Ciudad de México.- Irregularidades en la compra de boletas para la elección judicial y una baja participación de electores, de apenas un 13.2 por ciento del padrón electoral, provocaron que en 2025 se hayan ido a la basura 672 millones 130 mil pesos.
En su informe sobre la Cuenta Pública de 2024, la Auditoría Superior de la Federación detectó que el Instituto Nacional Electoral (INE) decidió la impresión de 2 millones de boletas más de las que tenía autorizadas y lo hizo sin ninguna justificación.
Además de que consideró que hubo irregularidades en la adjudicación directa de la impresión de más de 600 millones de boletas electorales para el proceso de junio de 2025, pues había ofertas más económicas de otros proveedores.

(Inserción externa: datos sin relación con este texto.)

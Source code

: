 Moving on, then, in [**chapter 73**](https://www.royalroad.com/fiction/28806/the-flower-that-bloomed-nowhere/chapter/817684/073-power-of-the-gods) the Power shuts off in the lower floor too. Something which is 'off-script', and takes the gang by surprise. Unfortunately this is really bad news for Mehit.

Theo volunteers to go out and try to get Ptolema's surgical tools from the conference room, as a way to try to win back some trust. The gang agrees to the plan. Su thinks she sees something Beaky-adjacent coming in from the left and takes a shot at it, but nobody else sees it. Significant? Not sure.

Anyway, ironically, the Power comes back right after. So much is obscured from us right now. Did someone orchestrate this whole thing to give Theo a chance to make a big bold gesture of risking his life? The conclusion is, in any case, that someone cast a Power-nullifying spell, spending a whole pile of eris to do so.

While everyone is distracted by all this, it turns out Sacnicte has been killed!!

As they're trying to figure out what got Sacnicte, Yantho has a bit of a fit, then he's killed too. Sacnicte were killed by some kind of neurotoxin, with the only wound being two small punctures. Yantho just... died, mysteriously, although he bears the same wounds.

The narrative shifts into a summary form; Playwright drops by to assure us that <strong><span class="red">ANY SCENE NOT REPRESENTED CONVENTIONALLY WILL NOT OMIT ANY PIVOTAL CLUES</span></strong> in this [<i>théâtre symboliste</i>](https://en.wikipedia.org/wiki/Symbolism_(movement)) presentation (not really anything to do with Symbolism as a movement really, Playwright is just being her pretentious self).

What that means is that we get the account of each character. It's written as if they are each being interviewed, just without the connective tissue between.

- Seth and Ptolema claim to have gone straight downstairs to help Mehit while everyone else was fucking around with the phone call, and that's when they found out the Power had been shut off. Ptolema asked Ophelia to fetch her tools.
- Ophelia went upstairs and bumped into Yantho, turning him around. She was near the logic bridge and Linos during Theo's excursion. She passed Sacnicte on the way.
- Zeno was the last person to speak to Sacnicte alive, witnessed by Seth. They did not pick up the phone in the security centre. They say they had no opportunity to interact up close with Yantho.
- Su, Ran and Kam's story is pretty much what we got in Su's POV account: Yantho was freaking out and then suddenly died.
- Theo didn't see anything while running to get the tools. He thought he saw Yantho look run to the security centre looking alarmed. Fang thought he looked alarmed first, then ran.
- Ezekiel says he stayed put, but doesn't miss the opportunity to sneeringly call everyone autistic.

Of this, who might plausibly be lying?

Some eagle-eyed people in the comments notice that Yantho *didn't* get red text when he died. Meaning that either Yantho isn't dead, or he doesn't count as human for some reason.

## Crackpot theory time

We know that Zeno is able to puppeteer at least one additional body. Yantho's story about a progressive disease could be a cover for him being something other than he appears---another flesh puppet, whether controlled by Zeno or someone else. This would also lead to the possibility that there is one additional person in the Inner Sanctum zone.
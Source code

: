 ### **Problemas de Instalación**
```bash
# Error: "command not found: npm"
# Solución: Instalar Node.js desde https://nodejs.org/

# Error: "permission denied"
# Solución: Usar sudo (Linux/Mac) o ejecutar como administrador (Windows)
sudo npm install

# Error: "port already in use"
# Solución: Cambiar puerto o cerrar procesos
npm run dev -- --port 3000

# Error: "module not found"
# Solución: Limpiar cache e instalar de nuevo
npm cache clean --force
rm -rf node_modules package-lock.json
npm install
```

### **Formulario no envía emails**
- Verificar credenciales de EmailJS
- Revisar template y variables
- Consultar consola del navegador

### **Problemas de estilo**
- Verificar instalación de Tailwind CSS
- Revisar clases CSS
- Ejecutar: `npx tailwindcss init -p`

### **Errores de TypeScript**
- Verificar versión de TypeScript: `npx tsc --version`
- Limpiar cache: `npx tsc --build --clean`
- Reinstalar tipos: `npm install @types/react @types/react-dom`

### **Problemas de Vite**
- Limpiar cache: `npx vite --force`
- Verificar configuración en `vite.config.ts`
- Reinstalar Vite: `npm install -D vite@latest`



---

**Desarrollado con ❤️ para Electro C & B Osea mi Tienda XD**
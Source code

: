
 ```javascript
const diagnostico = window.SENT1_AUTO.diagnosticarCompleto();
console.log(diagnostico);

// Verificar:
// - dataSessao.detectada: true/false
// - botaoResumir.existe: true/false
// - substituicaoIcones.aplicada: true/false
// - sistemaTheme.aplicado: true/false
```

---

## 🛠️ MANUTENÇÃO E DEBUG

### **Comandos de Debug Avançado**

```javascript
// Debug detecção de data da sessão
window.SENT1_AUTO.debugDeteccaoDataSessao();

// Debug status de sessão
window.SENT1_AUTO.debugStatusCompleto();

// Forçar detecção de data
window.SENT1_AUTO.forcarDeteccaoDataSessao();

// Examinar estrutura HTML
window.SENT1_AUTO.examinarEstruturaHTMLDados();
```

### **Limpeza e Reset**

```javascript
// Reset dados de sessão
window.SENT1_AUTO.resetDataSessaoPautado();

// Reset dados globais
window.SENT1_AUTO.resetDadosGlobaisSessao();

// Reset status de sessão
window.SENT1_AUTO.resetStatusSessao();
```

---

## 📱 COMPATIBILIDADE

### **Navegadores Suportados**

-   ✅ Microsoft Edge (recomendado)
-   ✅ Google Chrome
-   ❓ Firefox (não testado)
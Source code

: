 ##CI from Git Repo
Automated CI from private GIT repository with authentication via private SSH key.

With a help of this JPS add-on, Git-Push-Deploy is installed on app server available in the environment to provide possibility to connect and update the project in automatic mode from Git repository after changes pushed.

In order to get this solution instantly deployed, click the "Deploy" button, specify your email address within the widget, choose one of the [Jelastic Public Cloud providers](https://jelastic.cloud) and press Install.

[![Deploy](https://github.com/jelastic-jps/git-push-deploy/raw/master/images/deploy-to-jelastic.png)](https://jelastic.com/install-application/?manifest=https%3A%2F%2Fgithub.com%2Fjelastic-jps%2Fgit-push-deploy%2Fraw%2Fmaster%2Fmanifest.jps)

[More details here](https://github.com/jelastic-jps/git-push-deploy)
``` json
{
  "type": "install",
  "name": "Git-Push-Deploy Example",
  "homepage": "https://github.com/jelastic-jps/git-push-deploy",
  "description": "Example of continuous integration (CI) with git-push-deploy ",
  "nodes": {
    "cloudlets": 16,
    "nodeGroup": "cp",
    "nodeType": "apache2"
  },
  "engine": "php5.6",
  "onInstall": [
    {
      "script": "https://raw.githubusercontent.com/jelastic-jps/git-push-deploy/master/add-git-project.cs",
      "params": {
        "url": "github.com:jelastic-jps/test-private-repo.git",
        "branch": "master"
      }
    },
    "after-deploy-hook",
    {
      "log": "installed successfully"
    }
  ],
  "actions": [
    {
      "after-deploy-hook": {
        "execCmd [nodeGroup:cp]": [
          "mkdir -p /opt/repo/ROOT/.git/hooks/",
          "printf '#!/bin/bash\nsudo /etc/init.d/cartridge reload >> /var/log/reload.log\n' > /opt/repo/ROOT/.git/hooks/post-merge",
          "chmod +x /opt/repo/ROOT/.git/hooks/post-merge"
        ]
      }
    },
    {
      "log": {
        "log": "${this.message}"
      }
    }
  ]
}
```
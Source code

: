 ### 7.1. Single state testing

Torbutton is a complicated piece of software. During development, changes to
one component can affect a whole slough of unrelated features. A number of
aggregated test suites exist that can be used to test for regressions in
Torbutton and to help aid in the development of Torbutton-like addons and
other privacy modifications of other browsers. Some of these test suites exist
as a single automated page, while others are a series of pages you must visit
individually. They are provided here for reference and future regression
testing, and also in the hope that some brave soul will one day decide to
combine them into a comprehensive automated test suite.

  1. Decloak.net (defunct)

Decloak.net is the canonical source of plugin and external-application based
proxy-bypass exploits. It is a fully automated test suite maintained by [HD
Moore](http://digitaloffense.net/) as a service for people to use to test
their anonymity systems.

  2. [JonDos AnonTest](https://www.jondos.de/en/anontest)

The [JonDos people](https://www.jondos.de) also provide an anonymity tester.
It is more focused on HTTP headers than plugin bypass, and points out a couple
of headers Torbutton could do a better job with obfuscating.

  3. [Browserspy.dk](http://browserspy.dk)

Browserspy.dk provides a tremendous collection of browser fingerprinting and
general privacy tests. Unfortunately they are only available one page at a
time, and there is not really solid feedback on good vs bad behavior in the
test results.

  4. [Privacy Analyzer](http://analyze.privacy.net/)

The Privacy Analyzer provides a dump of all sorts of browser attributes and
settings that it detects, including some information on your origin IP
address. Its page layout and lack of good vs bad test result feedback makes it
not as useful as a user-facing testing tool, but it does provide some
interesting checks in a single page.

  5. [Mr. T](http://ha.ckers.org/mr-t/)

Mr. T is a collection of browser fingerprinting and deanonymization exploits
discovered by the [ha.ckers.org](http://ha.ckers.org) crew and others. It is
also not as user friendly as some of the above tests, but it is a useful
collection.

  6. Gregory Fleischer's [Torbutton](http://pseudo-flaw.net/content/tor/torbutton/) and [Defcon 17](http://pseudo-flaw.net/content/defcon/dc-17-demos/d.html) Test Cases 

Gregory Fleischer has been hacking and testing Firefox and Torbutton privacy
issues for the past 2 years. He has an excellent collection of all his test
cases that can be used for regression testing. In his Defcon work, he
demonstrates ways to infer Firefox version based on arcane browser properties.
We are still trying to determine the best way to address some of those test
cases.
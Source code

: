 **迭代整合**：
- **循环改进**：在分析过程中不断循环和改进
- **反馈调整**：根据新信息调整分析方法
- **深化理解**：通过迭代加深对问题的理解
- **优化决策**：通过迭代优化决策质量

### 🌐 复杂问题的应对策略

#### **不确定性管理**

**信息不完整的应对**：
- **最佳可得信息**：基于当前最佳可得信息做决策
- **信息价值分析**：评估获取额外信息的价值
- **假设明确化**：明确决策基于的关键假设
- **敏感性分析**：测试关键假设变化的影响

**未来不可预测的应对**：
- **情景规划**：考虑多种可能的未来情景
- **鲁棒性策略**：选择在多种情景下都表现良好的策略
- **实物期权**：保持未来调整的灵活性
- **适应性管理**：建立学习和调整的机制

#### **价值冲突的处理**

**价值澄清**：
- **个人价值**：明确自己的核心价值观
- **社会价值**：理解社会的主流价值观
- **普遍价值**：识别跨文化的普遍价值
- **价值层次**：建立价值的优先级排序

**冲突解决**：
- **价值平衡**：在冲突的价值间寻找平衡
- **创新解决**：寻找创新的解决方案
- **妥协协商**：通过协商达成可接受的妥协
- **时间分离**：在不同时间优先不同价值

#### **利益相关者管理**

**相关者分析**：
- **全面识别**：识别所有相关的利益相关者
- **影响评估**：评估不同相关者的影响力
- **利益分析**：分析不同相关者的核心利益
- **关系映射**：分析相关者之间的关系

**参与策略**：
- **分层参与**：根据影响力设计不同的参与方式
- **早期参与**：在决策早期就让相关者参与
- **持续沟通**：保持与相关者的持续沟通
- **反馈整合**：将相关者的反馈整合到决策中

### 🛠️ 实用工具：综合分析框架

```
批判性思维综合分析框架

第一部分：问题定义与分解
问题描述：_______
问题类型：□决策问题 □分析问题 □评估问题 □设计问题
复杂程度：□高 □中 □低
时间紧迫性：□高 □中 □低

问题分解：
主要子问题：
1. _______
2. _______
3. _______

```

Las elecciones judiciales fueron realizadas con prisa, reducción de casillas y, en el momento de la votación, prevalecieron "acordeones" que indujeron votos en favor de candidatos oficiales a jueces y Ministros.
En ese marco, el INE adjudicó a Talleres Gráficos de México la impresión de boletas de la elección sin hacer un estudio de mercado, según detectó la ASF, además de que no validó la necesidad de editar un número mayor que el autorizado.
De acuerdo con la lista nominal y el número de cargos, se necesitaban 599 millones 441 mil 874 papeletas, pero fueron impresas 2 millones y medio más.
El gasto total para estos fines fue de 775 millones 174 mil 800 pesos.
La participación ciudadana en esta elección apenas llegó al 13.2 por ciento, por lo que sólo fueron usadas 80 millones 22 mil 334 papeletas. Es decir, el 86.8 por ciento tuvo que destruirse, como marca la legislación electoral.
Así, se fueron a la basura 672 millones 130 mil pesos.
Por estas anomalías, la ASF ordenó a la Contraloría Interna del INE abrir cuatro procedimientos de responsabilidad administrativa sancionatoria contra los funcionarios involucrados.
"Adjudicaron el convenio específico a Talleres Gráficos de México, aun cuando existían ofertas económicas de otros proveedores menores, incumpliendo el Reglamento del INE", señaló el reporte de la Auditoría.
Aunado a estos errores, el gasto para esta compra se etiquetó en el ejercicio 2024 y se reportó que las boletas fueron entregadas el 31 de diciembre de ese año, a pesar de que realmente fueron producidas y entregadas hasta mayo del 2025.